Yeah, I'd say he's ok You wouldn't believe the stunts my puppy pulled when he was little. He's fearless and has a very high pain threshold, so he was always jumping off things that were too high for him, falling and landing head first on concrete and running to catch something and then hitting the wall. He was also very uncoordinated, so he was always falling off my lap and generally just falling over. Never been injured, somehow.


----------



## eliza (Jun 6, 2011)

he sounds like he's alright, but as jare said, at any sight of pain i'd take him to the vet.. jasmine tries to pull those stunts of wiggling her way out of arms all the time.. she'd much rather be a puppy and play than be loved on 24-7, haha.


----------



## shaunna (Jul 14, 2011)

You are so lucky he seems ok!

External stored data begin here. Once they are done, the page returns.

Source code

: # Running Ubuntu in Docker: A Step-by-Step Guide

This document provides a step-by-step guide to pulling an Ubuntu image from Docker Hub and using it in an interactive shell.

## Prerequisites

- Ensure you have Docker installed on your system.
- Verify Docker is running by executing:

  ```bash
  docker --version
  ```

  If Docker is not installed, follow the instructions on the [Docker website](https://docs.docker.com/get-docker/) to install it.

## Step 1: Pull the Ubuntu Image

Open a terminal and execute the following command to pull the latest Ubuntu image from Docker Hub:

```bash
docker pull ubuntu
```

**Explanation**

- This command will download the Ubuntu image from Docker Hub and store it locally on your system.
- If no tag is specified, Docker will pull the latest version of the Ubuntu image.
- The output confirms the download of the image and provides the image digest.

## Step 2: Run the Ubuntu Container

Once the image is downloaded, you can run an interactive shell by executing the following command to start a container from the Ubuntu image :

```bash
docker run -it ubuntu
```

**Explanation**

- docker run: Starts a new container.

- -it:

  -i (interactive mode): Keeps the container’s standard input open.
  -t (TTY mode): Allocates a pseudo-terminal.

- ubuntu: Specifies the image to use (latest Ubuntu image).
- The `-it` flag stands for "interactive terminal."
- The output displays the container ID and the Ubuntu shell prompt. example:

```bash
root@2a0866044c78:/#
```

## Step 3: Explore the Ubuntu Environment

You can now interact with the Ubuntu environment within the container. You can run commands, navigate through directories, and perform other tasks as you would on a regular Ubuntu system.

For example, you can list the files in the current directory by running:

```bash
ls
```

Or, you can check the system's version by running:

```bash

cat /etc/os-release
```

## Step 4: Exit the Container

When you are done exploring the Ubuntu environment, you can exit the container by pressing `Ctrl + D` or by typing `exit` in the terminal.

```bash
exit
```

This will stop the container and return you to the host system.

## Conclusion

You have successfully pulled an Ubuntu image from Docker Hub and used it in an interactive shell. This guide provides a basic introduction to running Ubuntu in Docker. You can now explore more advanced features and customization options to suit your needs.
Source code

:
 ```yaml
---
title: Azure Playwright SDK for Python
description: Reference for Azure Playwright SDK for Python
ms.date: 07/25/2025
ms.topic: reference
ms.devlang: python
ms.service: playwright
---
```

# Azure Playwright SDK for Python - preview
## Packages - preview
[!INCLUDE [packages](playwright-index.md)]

My yorkie was not so lucky when she was a pup, and I didn't even drop her. I kinda let her pounce off my hand as I was putting her on the ground and she landed a little off balance. She broke her leg, $5000 vet bill because she had to see a specialist *sigh*


----------



## KodiBarracuda (Jul 4, 2011)

He sounds he is ok.

You would be surprised by my dog when she was a puppy too (I was young, and she was a squirmy baby.) She squirmed over my shoulder and fell from 4 feet up in the air and landed on her head (Flat no denying it on her head). She is the best dog I ever had. (She is nine now(


----------



## Wynterr (Jul 13, 2011)

The massive scream was probably from fear not pain since your puppy went straight to playing. Fuzzy, your dog sounds like mine. Some of the crashes I have heard I am sure she must be hurt but never is.


----------